Between 1978 and 1980, he served as director of Club O’Higgins, and from 1985 onward, as director of the Las Cabras Fire Department and honorary president of the Club de Huasos of the same locality.

In the professional sphere, until 1981 he worked as commercial manager of the company Abastible.

== Political career ==
He was appointed mayor of the commune of Las Cabras, a position he held until 1989. In 1988, he was invited by the Kellogg Foundation to the United States to attend courses on primary health care in rural areas.
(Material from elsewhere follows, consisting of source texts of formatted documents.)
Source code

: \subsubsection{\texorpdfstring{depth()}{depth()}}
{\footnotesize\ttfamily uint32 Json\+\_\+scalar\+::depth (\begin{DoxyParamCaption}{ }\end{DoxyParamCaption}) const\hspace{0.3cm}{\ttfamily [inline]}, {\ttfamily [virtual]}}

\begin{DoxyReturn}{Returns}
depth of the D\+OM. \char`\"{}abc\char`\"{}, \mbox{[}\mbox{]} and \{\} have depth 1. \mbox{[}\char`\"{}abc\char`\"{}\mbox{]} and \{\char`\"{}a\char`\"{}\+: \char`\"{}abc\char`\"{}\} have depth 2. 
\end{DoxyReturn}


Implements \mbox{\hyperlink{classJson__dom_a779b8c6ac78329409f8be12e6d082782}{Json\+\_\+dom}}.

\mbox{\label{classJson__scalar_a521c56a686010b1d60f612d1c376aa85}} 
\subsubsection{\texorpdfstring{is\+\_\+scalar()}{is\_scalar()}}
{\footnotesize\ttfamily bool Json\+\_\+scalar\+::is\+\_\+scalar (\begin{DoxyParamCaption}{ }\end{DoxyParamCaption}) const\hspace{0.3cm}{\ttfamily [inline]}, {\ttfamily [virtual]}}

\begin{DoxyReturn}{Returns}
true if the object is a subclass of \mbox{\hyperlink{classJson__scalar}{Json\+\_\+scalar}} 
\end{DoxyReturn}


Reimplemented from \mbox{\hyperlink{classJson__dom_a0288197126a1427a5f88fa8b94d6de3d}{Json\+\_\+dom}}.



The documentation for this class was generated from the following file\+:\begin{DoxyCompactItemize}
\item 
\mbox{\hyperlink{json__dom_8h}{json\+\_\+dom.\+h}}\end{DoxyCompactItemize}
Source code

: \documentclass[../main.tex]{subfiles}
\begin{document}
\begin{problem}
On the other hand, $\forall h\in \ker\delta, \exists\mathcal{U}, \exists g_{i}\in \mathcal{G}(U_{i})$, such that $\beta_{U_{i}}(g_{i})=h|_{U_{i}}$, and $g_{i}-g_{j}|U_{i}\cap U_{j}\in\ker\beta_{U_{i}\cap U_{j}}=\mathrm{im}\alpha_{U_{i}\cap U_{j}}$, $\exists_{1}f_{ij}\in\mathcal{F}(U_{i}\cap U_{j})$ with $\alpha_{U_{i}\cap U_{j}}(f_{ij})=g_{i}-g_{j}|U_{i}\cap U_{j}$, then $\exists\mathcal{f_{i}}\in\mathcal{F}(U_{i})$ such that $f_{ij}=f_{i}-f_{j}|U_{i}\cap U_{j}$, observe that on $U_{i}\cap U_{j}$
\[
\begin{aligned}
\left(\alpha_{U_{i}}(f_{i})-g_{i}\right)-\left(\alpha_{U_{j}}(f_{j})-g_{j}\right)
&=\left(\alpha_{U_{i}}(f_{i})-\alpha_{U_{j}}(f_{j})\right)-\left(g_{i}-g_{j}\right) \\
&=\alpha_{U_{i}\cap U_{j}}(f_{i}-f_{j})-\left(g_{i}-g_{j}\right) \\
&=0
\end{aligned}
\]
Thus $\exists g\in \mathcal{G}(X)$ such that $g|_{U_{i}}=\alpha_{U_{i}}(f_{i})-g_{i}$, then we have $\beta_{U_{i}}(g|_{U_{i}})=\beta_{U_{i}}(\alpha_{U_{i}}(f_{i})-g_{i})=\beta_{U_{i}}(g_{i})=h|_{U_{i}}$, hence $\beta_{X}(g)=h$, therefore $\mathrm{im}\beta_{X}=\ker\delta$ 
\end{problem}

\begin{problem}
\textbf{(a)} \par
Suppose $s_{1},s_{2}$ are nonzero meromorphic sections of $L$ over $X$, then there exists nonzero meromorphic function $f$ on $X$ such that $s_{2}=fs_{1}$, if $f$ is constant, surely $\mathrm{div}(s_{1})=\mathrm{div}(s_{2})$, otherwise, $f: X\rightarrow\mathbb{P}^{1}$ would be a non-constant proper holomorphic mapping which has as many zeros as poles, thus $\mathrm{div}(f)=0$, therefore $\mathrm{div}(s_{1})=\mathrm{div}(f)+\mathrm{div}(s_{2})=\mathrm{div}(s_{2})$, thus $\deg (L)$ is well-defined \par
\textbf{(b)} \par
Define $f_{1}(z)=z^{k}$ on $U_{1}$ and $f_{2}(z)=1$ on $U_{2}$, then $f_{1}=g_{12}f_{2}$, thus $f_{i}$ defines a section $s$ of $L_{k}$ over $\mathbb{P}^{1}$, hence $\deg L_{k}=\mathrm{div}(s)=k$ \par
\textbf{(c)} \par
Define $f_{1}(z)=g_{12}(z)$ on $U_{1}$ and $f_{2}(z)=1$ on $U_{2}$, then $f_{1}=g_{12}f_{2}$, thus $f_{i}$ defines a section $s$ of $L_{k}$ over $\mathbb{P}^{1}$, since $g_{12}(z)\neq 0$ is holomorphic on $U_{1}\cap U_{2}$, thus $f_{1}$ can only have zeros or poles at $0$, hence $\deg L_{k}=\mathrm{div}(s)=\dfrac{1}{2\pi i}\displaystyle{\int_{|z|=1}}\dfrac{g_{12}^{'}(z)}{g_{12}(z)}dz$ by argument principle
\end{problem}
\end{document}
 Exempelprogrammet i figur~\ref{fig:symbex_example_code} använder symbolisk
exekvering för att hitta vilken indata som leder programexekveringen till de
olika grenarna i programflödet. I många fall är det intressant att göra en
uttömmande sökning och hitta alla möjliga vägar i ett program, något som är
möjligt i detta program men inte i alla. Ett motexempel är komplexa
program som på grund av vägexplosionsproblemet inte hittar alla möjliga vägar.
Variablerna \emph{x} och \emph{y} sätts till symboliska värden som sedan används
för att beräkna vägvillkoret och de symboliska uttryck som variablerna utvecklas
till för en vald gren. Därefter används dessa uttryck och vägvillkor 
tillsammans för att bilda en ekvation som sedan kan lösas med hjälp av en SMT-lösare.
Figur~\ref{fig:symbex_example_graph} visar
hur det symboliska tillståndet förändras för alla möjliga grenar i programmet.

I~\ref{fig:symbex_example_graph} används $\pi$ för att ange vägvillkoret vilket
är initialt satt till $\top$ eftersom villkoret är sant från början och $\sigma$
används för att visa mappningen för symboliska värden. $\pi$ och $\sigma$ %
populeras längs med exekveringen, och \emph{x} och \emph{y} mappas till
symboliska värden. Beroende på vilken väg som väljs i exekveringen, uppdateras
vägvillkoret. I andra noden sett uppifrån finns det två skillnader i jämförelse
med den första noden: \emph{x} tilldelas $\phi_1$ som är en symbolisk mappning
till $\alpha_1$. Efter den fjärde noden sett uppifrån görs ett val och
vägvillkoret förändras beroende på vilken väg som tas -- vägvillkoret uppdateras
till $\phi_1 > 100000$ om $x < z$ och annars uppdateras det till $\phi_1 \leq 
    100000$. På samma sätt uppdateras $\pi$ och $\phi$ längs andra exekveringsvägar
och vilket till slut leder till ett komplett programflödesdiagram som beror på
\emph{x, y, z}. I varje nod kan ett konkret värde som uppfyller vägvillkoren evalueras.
He served as a deputy between 1990 and 2010 for five consecutive terms.

In 2010, he was appointed Ambassador of Chile to Guatemala during the first administration of President Sebastián Piñera, serving until 2014. In 2016, he was elected councilor of the commune of Las Cabras.

He died on 28 December 2017 in Rancagua.

== Recognitions ==
He was distinguished by the newspaper Los Pioneros of Rengo as “Best Mayor of the Region” and received recognition from the Asociación de Catamarán for his participation in improvements to Lake Rapel. In 1989, he was named Illustrious Son of Las Cabras.